Posted on June 19, 2012 by Billzilla


Available at Amazon.com

    Carpathia
    By Matt Forbeck
    Angry Robot Books
    336 pages

    In the interest of full disclosure, I readily admit that Matt Forbeck is a friend of mine. As a consequence, this review cannot be seen as totally objective. I firmly believe it can only be seen as fair, both to Matt and to the reader, but I leave that for the readers themselves to decide.

    Carpathia, the newest novel by Matt Forbeck and Angry Robot Books, takes place during the momentous disaster that was the maiden voyage of the S.S. Titanic in 1912. Historically, the first ship to arrive to render aid was the Carpathia. Matt’s premise stems from this, and from the idea that there might be a reason why the Titanic survivors would NOT want to be rescued by that particular vessel. In a word: vampires.

    As the story unfolds we find Quincey Harker, Abraham Holmwood and Lucy Seward enjoying their voyage across the Atlantic Ocean on the Titanic. These characters refer to their “Uncle Bram” (Stoker) a couple of times, and it is revealed that their parents are several protagonists of Stoker’s story, Dracula: Jonathan and Mina Harker, Lord Arthur Holmwood, and Dr. John Seward. Their first names come from three other principal characters: Quincey Morris, Abraham Van Helsing and Lucy Westenra. More on this in a moment.

    Our heroes realize something is wrong, and start working their way to safe areas aboard ship. There is an interesting exchange when Lucy is ordered into a lifeboat, leaving her friends Abe (also her fiance) and Qunicey behind. The time of the Titanic sinking was also the era of women’s suffrage, and the “women and children first” tradition of allotting space in lifeboats briefly becomes a major point of contention.
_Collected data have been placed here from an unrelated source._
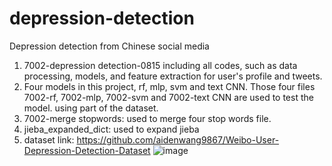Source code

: # depression-detection
Depression detection from Chinese social media

1. 7002-depression detection-0815 including all codes, such as data processing, models, and feature extraction for user's profile and tweets.
2. Four models in this project, rf, mlp, svm and text CNN. Those four files 7002-rf, 7002-mlp, 7002-svm and 7002-text CNN are used to test the model. using part of the dataset.
3. 7002-merge stopwords: used to merge four stop words file.
4. jieba_expanded_dict: used to expand jieba
5.  dataset link: https://github.com/aidenwang9867/Weibo-User-Depression-Detection-Dataset
![image](https://github.com/ShDanny/depression-detection/assets/125326817/d0f5268d-dc54-44de-b52c-2c1fa195e4f5)

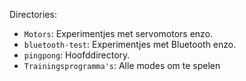 Directories:
* `Motors`: Experimentjes met servomotors enzo.
* `bluetooth-test`: Experimentjes met Bluetooth enzo.
* `pingpong`: Hoofddirectory.
* `Trainingsprogramma's`: Alle modes om te spelen
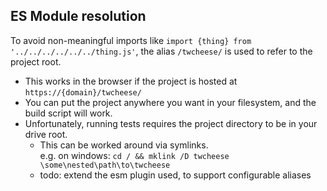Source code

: ## ES Module resolution
To avoid non-meaningful imports like `import {thing} from '../../../../../../thing.js'`, the alias `/twcheese/` is used to refer to the project root.
- This works in the browser if the project is hosted at `https://{domain}/twcheese/`
- You can put the project anywhere you want in your filesystem, and the build script will work.
- Unfortunately, running tests requires the project directory to be in your drive root.
    - This can be worked around via symlinks.\
      e.g. on windows: `cd / && mklink /D twcheese \some\nested\path\to\twcheese`
    - todo: extend the esm plugin used, to support configurable aliases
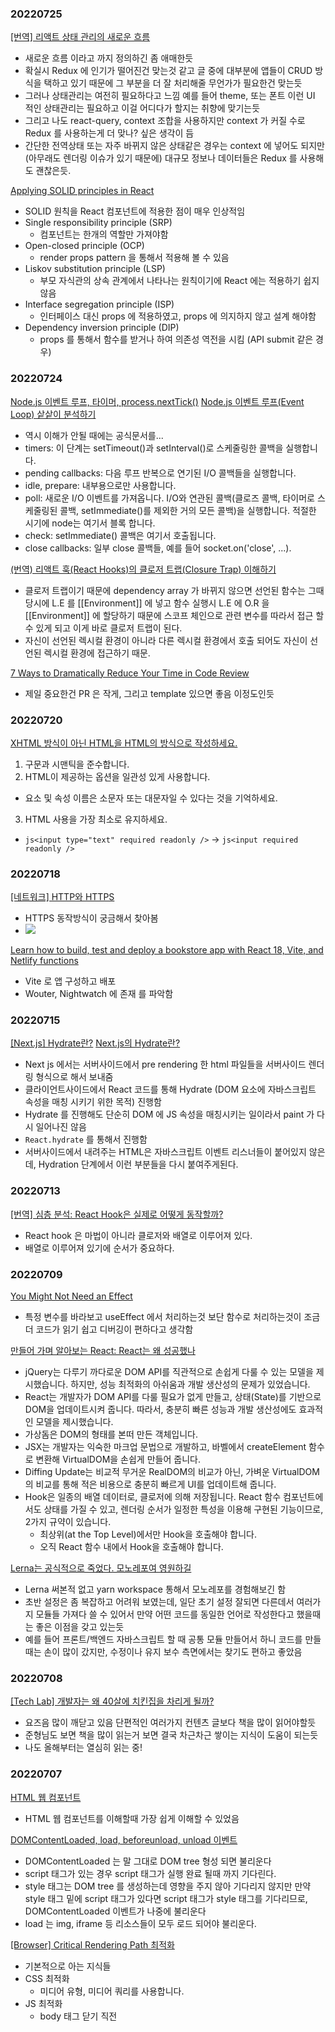 ### 20220725

[[번역] 리액트 상태 관리의 새로운 흐름](https://medium.com/@yujso66/%EB%B2%88%EC%97%AD-%EB%A6%AC%EC%95%A1%ED%8A%B8-%EC%83%81%ED%83%9C-%EA%B4%80%EB%A6%AC%EC%9D%98-%EC%83%88%EB%A1%9C%EC%9A%B4-%ED%9D%90%EB%A6%84-6e5ed0022e39)

- 새로운 흐름 이라고 까지 정의하긴 좀 애매한듯
- 확실시 Redux 에 인기가 떨어진건 맞는것 같고 글 중에 대부분에 앱들이 CRUD 방식을 택하고 있기 때문에 그 부분을 더 잘 처리해줄 무언가가 필요한건 맞는듯
- 그러나 상태관리는 여전히 필요하다고 느낌 예를 들어 theme, 또는 폰트 이런 UI 적인 상태관리는 필요하고 이걸 어디다가 할지는 취향에 맞기는듯
- 그리고 나도 react-query, context 조합을 사용하지만 context 가 커질 수로 Redux 를 사용하는게 더 맞나? 싶은 생각이 듬
- 간단한 전역상태 또는 자주 바뀌지 않은 상태같은 경우는 context 에 넣어도 되지만 (아무래도 렌더링 이슈가 있기 때문에) 대규모 정보나 데이터들은 Redux 를 사용해도 괜찮은듯.

[Applying SOLID principles in React](https://konstantinlebedev.com/solid-in-react/)

- SOLID 원칙을 React 컴포넌트에 적용한 점이 매우 인상적임
- Single responsibility principle (SRP)
  - 컴포넌트는 한개의 역할만 가져야함
- Open-closed principle (OCP)
  - render props pattern 을 통해서 적용해 볼 수 있음
- Liskov substitution principle (LSP)
  - 부모 자식관의 상속 관계에서 나타나는 원칙이기에 React 에는 적용하기 쉽지 않음
- Interface segregation principle (ISP)
  - 인터페이스 대신 props 에 적용하였고, props 에 의지하지 않고 설계 해야함
- Dependency inversion principle (DIP)
  - props 를 통해서 함수를 받거나 하여 의존성 역전을 시킴 (API submit 같은 경우)

### 20220724

[Node.js 이벤트 루프, 타이머, process.nextTick()](https://nodejs.org/ko/docs/guides/event-loop-timers-and-nexttick/)
[Node.js 이벤트 루프(Event Loop) 샅샅이 분석하기](https://www.korecmblog.com/node-js-event-loop/)

- 역시 이해가 안될 때에는 공식문서를...
- timers: 이 단계는 setTimeout()과 setInterval()로 스케줄링한 콜백을 실행합니다.
- pending callbacks: 다음 루프 반복으로 연기된 I/O 콜백들을 실행합니다.
- idle, prepare: 내부용으로만 사용합니다.
- poll: 새로운 I/O 이벤트를 가져옵니다. I/O와 연관된 콜백(클로즈 콜백, 타이머로 스케줄링된 콜백, setImmediate()를 제외한 거의 모든 콜백)을 실행합니다. 적절한 시기에 node는 여기서 블록 합니다.
- check: setImmediate() 콜백은 여기서 호출됩니다.
- close callbacks: 일부 close 콜백들, 예를 들어 socket.on('close', ...).

[(번역) 리액트 훅(React Hooks)의 클로저 트랩(Closure Trap) 이해하기](https://velog.io/@superlipbalm/the-closure-trap-of-react-hooks?utm_source=substack&utm_medium=email)

- 클로저 트랩이기 때문에 dependency array 가 바뀌지 않으면 선언된 함수는 그때 당시에 L.E 를 [[Environment]] 에 넣고 함수 실행시 L.E 에 O.R 을 [[Environment]] 에 할당하기 때문에 스코프 체인으로 관련 변수를 따라서 접근 할 수 있게 되고 이게 바로 클로저 트랩이 된다.
- 자신이 선언된 렉시컬 환경이 아니라 다른 렉시컬 환경에서 호출 되어도 자신이 선언된 렉시컬 환경에 접근하기 때문.

[7 Ways to Dramatically Reduce Your Time in Code Review](https://dev.to/thawkin3/7-ways-to-dramatically-reduce-your-time-in-code-review-5cb2)

- 제일 중요한건 PR 은 작게, 그리고 template 있으면 좋음 이정도인듯

### 20220720

[XHTML 방식이 아닌 HTML을 HTML의 방식으로 작성하세요.](https://doong-jo.github.io/posts/write-html-the-html-way-not-the-xhtml-way)

1. 구문과 시맨틱을 준수합니다.
2. HTML이 제공하는 옵션을 일관성 있게 사용합니다.

- 요소 및 속성 이름은 소문자 또는 대문자일 수 있다는 것을 기억하세요.

3. HTML 사용을 가장 최소로 유지하세요.

- `js<input type="text" required readonly />` -> `js<input required readonly />`

### 20220718

[[네트워크] HTTP와 HTTPS](https://velog.io/@ss-won/%EB%84%A4%ED%8A%B8%EC%9B%8C%ED%81%AC-HTTP%EC%99%80-HTTPS)

- HTTPS 동작방식이 궁금해서 찾아봄
- ![](http://image.yes24.com/momo/TopCate1544/MidCate009/154387724.jpg)

[Learn how to build, test and deploy a bookstore app with React 18, Vite, and Netlify functions](https://labs.pineview.io/build-test-and-deploy-an-app-react18-vite-netlify-nightwatch/)

- Vite 로 앱 구성하고 배포
- Wouter, Nightwatch 에 존재 를 파악함

### 20220715

[[Next.js] Hydrate란?](https://narup.tistory.com/230)
[Next.js의 Hydrate란?](https://helloinyong.tistory.com/315)

- Next js 에서는 서버사이드에서 pre rendering 한 html 파일들을 서버사이드 렌더링 형식으로 해서 보내줌
- 클라이언트사이드에서 React 코드를 통해 Hydrate (DOM 요소에 자바스크립트 속성을 매칭 시키기 위한 목적) 진행함
- Hydrate 를 진행해도 단순히 DOM 에 JS 속성을 매칭시키는 일이라서 paint 가 다시 일어나진 않음
- `React.hydrate` 를 통해서 진행함
- 서버사이드에서 내려주는 HTML은 자바스크립트 이벤트 리스너들이 붙어있지 않은데, Hydration 단계에서 이런 부분들을 다시 붙여주게된다.

### 20220713

[[번역] 심층 분석: React Hook은 실제로 어떻게 동작할까?](https://hewonjeong.github.io/deep-dive-how-do-react-hooks-really-work-ko/)

- React hook 은 마법이 아니라 클로저와 배열로 이루어져 있다.
- 배열로 이루어져 있기에 순서가 중요하다.

### 20220709

[You Might Not Need an Effect](https://beta.reactjs.org/learn/you-might-not-need-an-effect?ck_subscriber_id=1691094335)

- 특정 변수를 바라보고 useEffect 에서 처리하는것 보단 함수로 처리하는것이 조금 더 코드가 읽기 쉽고 디버깅이 편하다고 생각함

[만들어 가며 알아보는 React: React는 왜 성공했나](https://techblog.woowahan.com/8311/)

- jQuery는 다루기 까다로운 DOM API를 직관적으로 손쉽게 다룰 수 있는 모델을 제시했습니다. 하지만, 성능 최적화의 아쉬움과 개발 생산성의 문제가 있었습니다.
- React는 개발자가 DOM API를 다룰 필요가 없게 만들고, 상태(State)를 기반으로 DOM을 업데이트시켜 줍니다. 따라서, 충분히 빠른 성능과 개발 생산성에도 효과적인 모델을 제시했습니다.
- 가상돔은 DOM의 형태를 본떠 만든 객체입니다.
- JSX는 개발자는 익숙한 마크업 문법으로 개발하고, 바벨에서 createElement 함수로 변환해 VirtualDOM을 손쉽게 만들어 줍니다.
- Diffing Update는 비교적 무거운 RealDOM의 비교가 아닌, 가벼운 VirtualDOM의 비교를 통해 적은 비용으로 충분히 빠르게 UI를 업데이트해 줍니다.
- Hook은 일종의 배열 데이터로, 클로저에 의해 저장됩니다. React 함수 컴포넌트에서도 상태를 가질 수 있고, 렌더링 순서가 일정한 특성을 이용해 구현된 기능이므로, 2가지 규약이 있습니다.
  - 최상위(at the Top Level)에서만 Hook을 호출해야 합니다.
  - 오직 React 함수 내에서 Hook을 호출해야 합니다.

[Lerna는 공식적으로 죽었다. 모노레포여 영원하길](https://doong-jo.github.io/posts/long-live-monorepos/?utm_source=substack&utm_medium=email)

- Lerna 써본적 없고 yarn workspace 통해서 모노레포를 경험해보긴 함
- 초반 설정은 좀 복잡하고 어려워 보였는데, 일단 초기 설정 잘되면 다른데서 여러가지 모듈들 가져다 쓸 수 있어서 만약 어떤 코드를 동일한 언어로 작성한다고 했을때는 좋은 이점을 갖고 있는듯
- 예를 들어 프론트/백엔드 자바스크립트 할 때 공통 모듈 만들어서 하니 코드를 만들때는 손이 많이 갔지만, 수정이나 유지 보수 측면에서는 찾기도 편하고 좋았음

### 20220708

[[Tech Lab] 개발자는 왜 40살에 치킨집을 차리게 될까?](https://medium.com/f-lab-blog/tech-lab-%EA%B0%9C%EB%B0%9C%EC%9E%90%EB%8A%94-%EC%99%9C-40%EC%82%B4%EC%97%90-%EC%B9%98%ED%82%A8%EC%A7%91%EC%9D%84-%EC%B0%A8%EB%A6%AC%EA%B2%8C-%EB%90%A0%EA%B9%8C-998eb6396f9d)

- 요즈음 많이 깨닫고 있음 단편적인 여러가지 컨텐츠 글보다 책을 많이 읽어야할듯
- 준형님도 보면 책을 많이 읽는거 보면 결국 차근차근 쌓이는 지식이 도움이 되는듯
- 나도 올해부터는 열심히 읽는 중!

### 20220707

[HTML 웹 컴포넌트](https://github.com/yamoo9/WebComponent)

- HTML 웹 컴포넌트를 이해할때 가장 쉽게 이해할 수 있었음

[DOMContentLoaded, load, beforeunload, unload 이벤트](https://ko.javascript.info/onload-ondomcontentloaded)

- DOMContentLoaded 는 말 그대로 DOM tree 형성 되면 불리운다
- script 태그가 있는 경우 script 태그가 실행 완료 될때 까지 기다린다.
- style 태그는 DOM tree 를 생성하는데 영향을 주지 않아 기다리지 않지만 만약 style 태그 밑에 script 태그가 있다면 script 태그가 style 태그를 기다리므로, DOMContentLoaded 이벤트가 나중에 불리운다
- load 는 img, iframe 등 리소스들이 모두 로드 되어야 불리운다.

[[Browser] Critical Rendering Path 최적화](https://beomy.github.io/tech/browser/critical-rendering-path/)

- 기본적으로 아는 지식들
- CSS 최적화
  - 미디어 유형, 미디어 쿼리를 사용합니다.
- JS 최적화
  - body 태그 닫기 직전 <script> 태그를 선언합니다.
  - <script ... async>와 같이 async 속성을 사용합니다.
- 여기서 궁금한 점이 생김 `domContentLoaded` 이부분인데 왠지 생각에는 `defer` 속성을 사용하면 `domContentLoaded` 이게 `load` 보다 빨리 실행 될 줄 알았지만
  기본적으로 `defer` 속성은 `domContentLoaded` 이벤트 보다 빠르게 실행 됨.
- 대신 `async` 는 `domContentLoaded` 보다 빨리 실행 될 수도 늦게 실행 될 수도 있음. (진정한 `async`)
- 참고: [defer, async 스크립트](https://ko.javascript.info/script-async-defer)
- `domContentLoaded`: DOM이 준비되고 자바스크립트 실행을 차단하는 스타일시트가 없는 시점을 표시합니다. DOM과 CSSOM이 모두 준비된 상태로 렌더 트리를 생성할 수 있는 시점입니다.
- `loadEvent`: 페이지 로드의 마지막 단계로, 브라우저가 추가 애플리케이션 로직을 트리거 할 수 있는 onload 이벤트를 발생시킵니다.

[[Browser] 브라우저 렌더링](https://beomy.github.io/tech/browser/browser-rendering/)

- HTML 마크업을 처리하고 DOM 트리를 빌드 합니다. (DOM 파싱)
- CSS 마크업을 처리하고 CSSOM 트리를 빌드 합니다. (CSS 파싱)
- DOM 및 CSSOM을 결합하여 렌더 트리를 형성합니다. (Attachment)
- 렌더 트리에서 레이아웃을 실행하여 각 노드의 기하학적 형태를 계산합니다. (Layout)
- 개별 노드를 화면에 페인트 합니다. (Painting)

[[Browser] Reflow와 Repaint](https://beomy.github.io/tech/browser/reflow-repaint/)

- Repaint(Redraw)는 화면에 변화가 있을 때 화면을 그리는 과정입니다.
- Reflow(Layout)는 뷰포트 내에서 렌더 트리의 노드의 정확한 위치와 크기를 계산하는 과정입니다.
- Repaint가 발생하는 경우는 화면이 변경되는 모든 경우입니다.
- Reflow가 발생하는 경우는 화면의 구조가 바뀌었을 경우입니다.

[자바스크립트 엔진의 최적화 기법 (1) - JITC, Adaptive Compilation](https://meetup.toast.com/posts/77)

- 자주 반복돼서 수행되는 구간(Hotspot) 이 별로 없는 고전적인 JavaScript 프로그램들에는 interpreter가 JITC보다 효율이 좋다.
- 최근 많이 사용되는 compute-intensive한 JavaScript 프로그램들에는 JITC가 좋다.
- 두 가지 성향의 코드에 대한 성능을 모두 만족하기 위해 최근 엔진들은 adaptive JITC를 채용한다.
- Adaptive JITC는 type profiling을 수행하므로, 변수의 type이 변하지 않는다면 높은 성능을 얻을 수 있다.
  - profiling을 수행하는 동안 특정 변수의 타입이 변하지 않았다면 그 이후에도 그 변수는 타입이 변하지 않을 가능성이 매우 높을 것이다

### 20220705

[지역성의 원칙을 고려한 패키지 구조: 기능별로 나누기](https://ahnheejong.name/articles/package-structure-with-the-principal-of-locality-in-mind/)

- 나도 요즘 기능적으로 나누는 것 보단 도메인 별로 나누는게 더 좋다는 생각을 함
- 도메인 별로 나누고 그 안에서 기능적으로 나누는게 훨씬 보기 편하고 관리하기 편하다는 생각이 듬

### 20220704

[(번역) AbortController는 당신의 친구입니다](https://velog.io/@sehyunny/abort-controller-is-your-friend?utm_source=substack&utm_medium=email)

- 번역이 좀 이상하긴 하지만 그래도 단순 fetch 보다 다양한 동작에서 동작을 취소시킬 수 있다는 점이 오 좋군 싶음

[Dangit, Git!?!](https://dangitgit.com/ko)

- 역시 git 은 push 만 안하면 다 해결 할 수 있고, add, commit, push 만 이해하고 내 브렌치에서만 잘 관리하면 문제가 없으나, 역시 문제가 있을때는 여러가지 고생하는것보다 처음부터 시작하는것도 나쁘지 않다고 생각함 ㅋㅋㅋ

### 20220702

[프론트엔드 역사와 미래, 업무 분야 ... 그리고 잘하는 프론트엔드 개발자란?](https://velog.io/@teo/frontend#3-%EC%9E%98%ED%95%98%EB%8A%94-%ED%94%84%EB%A1%A0%ED%8A%B8%EC%97%94%EB%93%9C-%EA%B0%9C%EB%B0%9C%EC%9E%90%EB%9E%80)

- 잘하는 개발자에 대하여 고민하고 있는데 역시 많은 것들과 연결되어있는 프론트엔드 분야에서 잘한다는 느낌은 기술적인것도 기술적인것이지만 의사소통 잘하고 잘 만들어 내는것 같다.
Abe and Quincey want Lucy away and safe; Lucy refuses to leave her dear friends behind. In the end, Abe and Quincey convince Lucy to go.

    Our heroes, after travails in the cold north Atlantic water, are indeed rescued by the crew of the Carpathia and brought aboard. At the last moment before rescue, the lifeboat containing Lucy picks up an Irishman, Brody Murtaugh, floating in the water. Unknown to anyone aboard the lifeboat, he’s part of a group of vampires who, upon hearing word of the distress call from aboard the Carpathia, turn into bats and fly to the scene for some easy pickings. After all, given the circumstances what’s one more missing body among hundreds? Dawn is approaching, however, and Brody decides the easiest way back aboard the safety of the Carpathia’s sun-proof holds is as one of the Titanic’s unlucky victims.

    The leader of these vampires has his group on the Carpathia bound for Europe. The attention given to their predations in the United States is making things too hot for their kind, and he seeks the relative safety of his remote, mountainous homeland on the Balkan Peninsula as a haven for the large group of predators. He is angry with Brody and others for risking the safety of the rest by their greedy quest for a quick meal. When Brody carelessly disposes of a body aboard ship and is witnessed in the act by Quinn and Lucy, things get out of hand.

    I thoroughly enjoyed Carpathia; Forbeck does a great job of setting the scene and of writing believable characters. The painfully direct connection to Bram Stoker’s novel seemed cheesy and unnecessary, but at the same time there are few other ways to have characters become not only believers in the supernatural, but also equipped to do battle with them so quickly. Still it’s a minor bump in the road, and Forbeck’s storytelling abilities more than make up for this short-cut. Along the way they’ll also have to deal with a love triangle, survivors’ guilt and a lot of angry vampires.

    Carpathia is a fantastically fun read. Its vampires are definitely not the sparkly, angst-ridden types, but rather ruthless predators who defend themselves viciously and do what they must to survive without remorse. In this, they are true inheritors of the legacy of Dracula himself. They are individuals and have their own conflicts, sometimes resolved in violent, messy ways. Carpathia is well worth picking up, even if you aren’t a big fan of vampires – it is arguably Forbeck’s best novel to date. It’s also an action-packed story and will have readers turning pages as fast as they can.